Start of GIVEN DATA

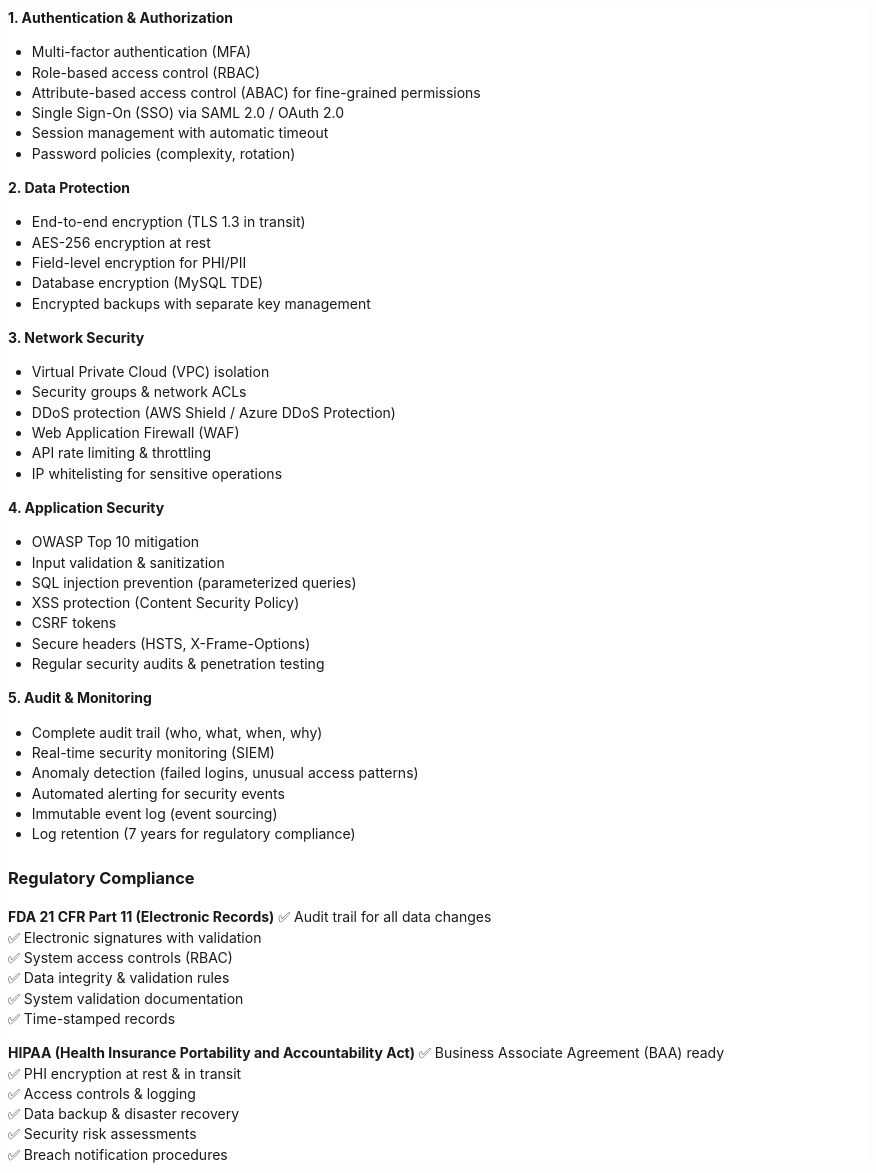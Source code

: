 **1. Authentication & Authorization**
- Multi-factor authentication (MFA)
- Role-based access control (RBAC)
- Attribute-based access control (ABAC) for fine-grained permissions
- Single Sign-On (SSO) via SAML 2.0 / OAuth 2.0
- Session management with automatic timeout
- Password policies (complexity, rotation)

**2. Data Protection**
- End-to-end encryption (TLS 1.3 in transit)
- AES-256 encryption at rest
- Field-level encryption for PHI/PII
- Database encryption (MySQL TDE)
- Encrypted backups with separate key management

**3. Network Security**
- Virtual Private Cloud (VPC) isolation
- Security groups & network ACLs
- DDoS protection (AWS Shield / Azure DDoS Protection)
- Web Application Firewall (WAF)
- API rate limiting & throttling
- IP whitelisting for sensitive operations

**4. Application Security**
- OWASP Top 10 mitigation
- Input validation & sanitization
- SQL injection prevention (parameterized queries)
- XSS protection (Content Security Policy)
- CSRF tokens
- Secure headers (HSTS, X-Frame-Options)
- Regular security audits & penetration testing

**5. Audit & Monitoring**
- Complete audit trail (who, what, when, why)
- Real-time security monitoring (SIEM)
- Anomaly detection (failed logins, unusual access patterns)
- Automated alerting for security events
- Immutable event log (event sourcing)
- Log retention (7 years for regulatory compliance)

### Regulatory Compliance

**FDA 21 CFR Part 11 (Electronic Records)**
✅ Audit trail for all data changes  
✅ Electronic signatures with validation  
✅ System access controls (RBAC)  
✅ Data integrity & validation rules  
✅ System validation documentation  
✅ Time-stamped records  

**HIPAA (Health Insurance Portability and Accountability Act)**
✅ Business Associate Agreement (BAA) ready  
✅ PHI encryption at rest & in transit  
✅ Access controls & logging  
✅ Data backup & disaster recovery  
✅ Security risk assessments  
✅ Breach notification procedures  
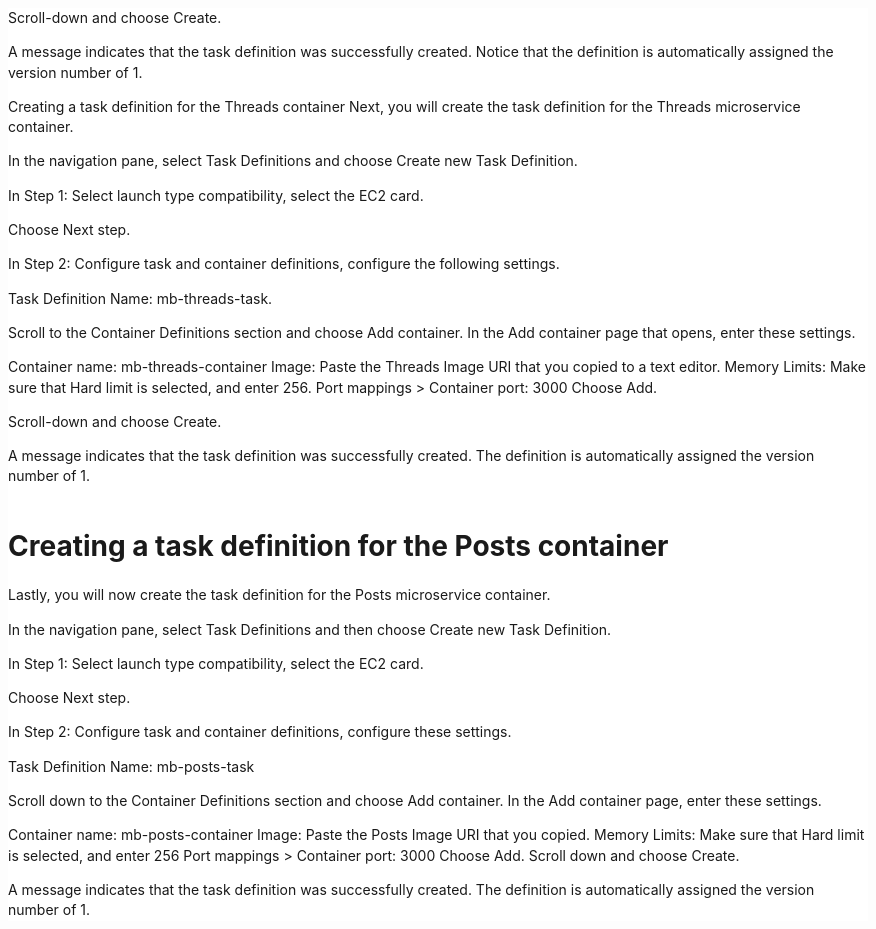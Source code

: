 Scroll-down and choose Create.

A message indicates that the task definition was successfully created. Notice that the definition is automatically assigned the version number of 1.


Creating a task definition for the Threads container
Next, you will create the task definition for the Threads microservice container.

In the navigation pane, select Task Definitions and choose Create new Task Definition.

In Step 1: Select launch type compatibility, select the EC2 card.

Choose Next step.

In Step 2: Configure task and container definitions, configure the following settings.

Task Definition Name: mb-threads-task.

Scroll to the Container Definitions section and choose Add container. In the Add container page that opens, enter these settings.

Container name: mb-threads-container
Image: Paste the Threads Image URI that you copied to a text editor.
Memory Limits: Make sure that Hard limit is selected, and enter 256.
Port mappings > Container port: 3000
Choose Add.

Scroll-down and choose Create.

A message indicates that the task definition was successfully created. The definition is automatically assigned the version number of 1.


# Creating a task definition for the Posts container
Lastly, you will now create the task definition for the Posts microservice container.

In the navigation pane, select Task Definitions and then choose Create new Task Definition.

In Step 1: Select launch type compatibility, select the EC2 card.

Choose Next step.

In Step 2: Configure task and container definitions, configure these settings.

Task Definition Name: mb-posts-task

Scroll down to the Container Definitions section and choose Add container. In the Add container page, enter these settings.

Container name: mb-posts-container
Image: Paste the Posts Image URI that you copied.
Memory Limits: Make sure that Hard limit is selected, and enter 256
Port mappings > Container port: 3000
Choose Add.
Scroll down and choose Create.

A message indicates that the task definition was successfully created. The definition is automatically assigned the version number of 1.
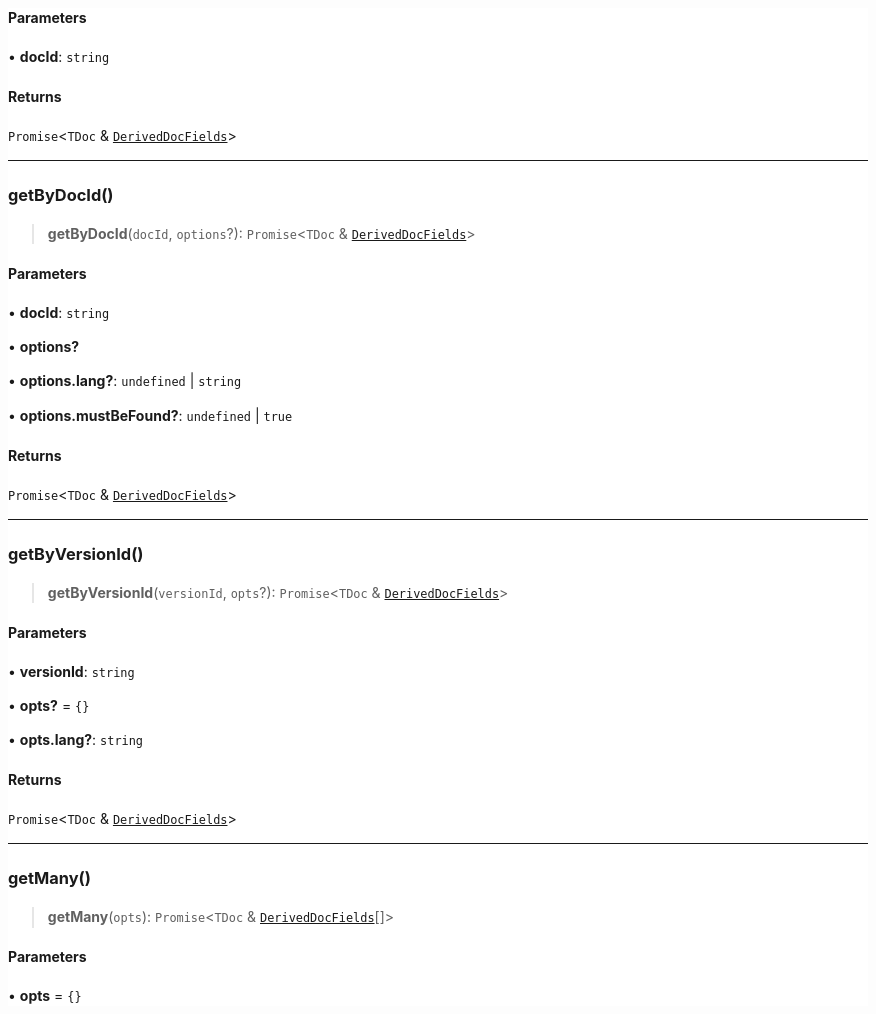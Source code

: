 #### Parameters

• **docId**: `string`

#### Returns

`Promise`\<`TDoc` & [`DerivedDocFields`](../interfaces/DerivedDocFields.md)\>

***

### getByDocId()

> **getByDocId**(`docId`, `options`?): `Promise`\<`TDoc` & [`DerivedDocFields`](../interfaces/DerivedDocFields.md)\>

#### Parameters

• **docId**: `string`

• **options?**

• **options.lang?**: `undefined` \| `string`

• **options.mustBeFound?**: `undefined` \| `true`

#### Returns

`Promise`\<`TDoc` & [`DerivedDocFields`](../interfaces/DerivedDocFields.md)\>

***

### getByVersionId()

> **getByVersionId**(`versionId`, `opts`?): `Promise`\<`TDoc` & [`DerivedDocFields`](../interfaces/DerivedDocFields.md)\>

#### Parameters

• **versionId**: `string`

• **opts?** = `{}`

• **opts.lang?**: `string`

#### Returns

`Promise`\<`TDoc` & [`DerivedDocFields`](../interfaces/DerivedDocFields.md)\>

***

### getMany()

> **getMany**(`opts`): `Promise`\<`TDoc` & [`DerivedDocFields`](../interfaces/DerivedDocFields.md)[]\>

#### Parameters

• **opts** = `{}`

End of GIVEN DATA

WORK TO COMPLETE — Output the full material exactly as given, without its pictures.

TASK OUTPUT —
Source code

: **1. Authentication & Authorization**
- Multi-factor authentication (MFA)
- Role-based access control (RBAC)
- Attribute-based access control (ABAC) for fine-grained permissions
- Single Sign-On (SSO) via SAML 2.0 / OAuth 2.0
- Session management with automatic timeout
- Password policies (complexity, rotation)

**2. Data Protection**
- End-to-end encryption (TLS 1.3 in transit)
- AES-256 encryption at rest
- Field-level encryption for PHI/PII
- Database encryption (MySQL TDE)
- Encrypted backups with separate key management

**3. Network Security**
- Virtual Private Cloud (VPC) isolation
- Security groups & network ACLs
- DDoS protection (AWS Shield / Azure DDoS Protection)
- Web Application Firewall (WAF)
- API rate limiting & throttling
- IP whitelisting for sensitive operations

**4. Application Security**
- OWASP Top 10 mitigation
- Input validation & sanitization
- SQL injection prevention (parameterized queries)
- XSS protection (Content Security Policy)
- CSRF tokens
- Secure headers (HSTS, X-Frame-Options)
- Regular security audits & penetration testing

**5. Audit & Monitoring**
- Complete audit trail (who, what, when, why)
- Real-time security monitoring (SIEM)
- Anomaly detection (failed logins, unusual access patterns)
- Automated alerting for security events
- Immutable event log (event sourcing)
- Log retention (7 years for regulatory compliance)

### Regulatory Compliance

**FDA 21 CFR Part 11 (Electronic Records)**
✅ Audit trail for all data changes  
✅ Electronic signatures with validation  
✅ System access controls (RBAC)  
✅ Data integrity & validation rules  
✅ System validation documentation  
✅ Time-stamped records  

**HIPAA (Health Insurance Portability and Accountability Act)**
✅ Business Associate Agreement (BAA) ready  
✅ PHI encryption at rest & in transit  
✅ Access controls & logging  
✅ Data backup & disaster recovery  
✅ Security risk assessments  
✅ Breach notification procedures  
Source code

: Scroll-down and choose Create.

A message indicates that the task definition was successfully created. Notice that the definition is automatically assigned the version number of 1.


Creating a task definition for the Threads container
Next, you will create the task definition for the Threads microservice container.

In the navigation pane, select Task Definitions and choose Create new Task Definition.

In Step 1: Select launch type compatibility, select the EC2 card.

Choose Next step.

In Step 2: Configure task and container definitions, configure the following settings.

Task Definition Name: mb-threads-task.

Scroll to the Container Definitions section and choose Add container. In the Add container page that opens, enter these settings.

Container name: mb-threads-container
Image: Paste the Threads Image URI that you copied to a text editor.
Memory Limits: Make sure that Hard limit is selected, and enter 256.
Port mappings > Container port: 3000
Choose Add.

Scroll-down and choose Create.

A message indicates that the task definition was successfully created. The definition is automatically assigned the version number of 1.


# Creating a task definition for the Posts container
Lastly, you will now create the task definition for the Posts microservice container.

In the navigation pane, select Task Definitions and then choose Create new Task Definition.

In Step 1: Select launch type compatibility, select the EC2 card.

Choose Next step.

In Step 2: Configure task and container definitions, configure these settings.

Task Definition Name: mb-posts-task

Scroll down to the Container Definitions section and choose Add container. In the Add container page, enter these settings.

Container name: mb-posts-container
Image: Paste the Posts Image URI that you copied.
Memory Limits: Make sure that Hard limit is selected, and enter 256
Port mappings > Container port: 3000
Choose Add.
Scroll down and choose Create.

A message indicates that the task definition was successfully created. The definition is automatically assigned the version number of 1.
Source code

: #### Parameters

• **docId**: `string`

#### Returns

`Promise`\<`TDoc` & [`DerivedDocFields`](../interfaces/DerivedDocFields.md)\>

***

### getByDocId()

> **getByDocId**(`docId`, `options`?): `Promise`\<`TDoc` & [`DerivedDocFields`](../interfaces/DerivedDocFields.md)\>

#### Parameters

• **docId**: `string`

• **options?**

• **options.lang?**: `undefined` \| `string`

• **options.mustBeFound?**: `undefined` \| `true`

#### Returns

`Promise`\<`TDoc` & [`DerivedDocFields`](../interfaces/DerivedDocFields.md)\>

***

### getByVersionId()

> **getByVersionId**(`versionId`, `opts`?): `Promise`\<`TDoc` & [`DerivedDocFields`](../interfaces/DerivedDocFields.md)\>

#### Parameters

• **versionId**: `string`

• **opts?** = `{}`

• **opts.lang?**: `string`

#### Returns

`Promise`\<`TDoc` & [`DerivedDocFields`](../interfaces/DerivedDocFields.md)\>

***

### getMany()

> **getMany**(`opts`): `Promise`\<`TDoc` & [`DerivedDocFields`](../interfaces/DerivedDocFields.md)[]\>

#### Parameters

• **opts** = `{}`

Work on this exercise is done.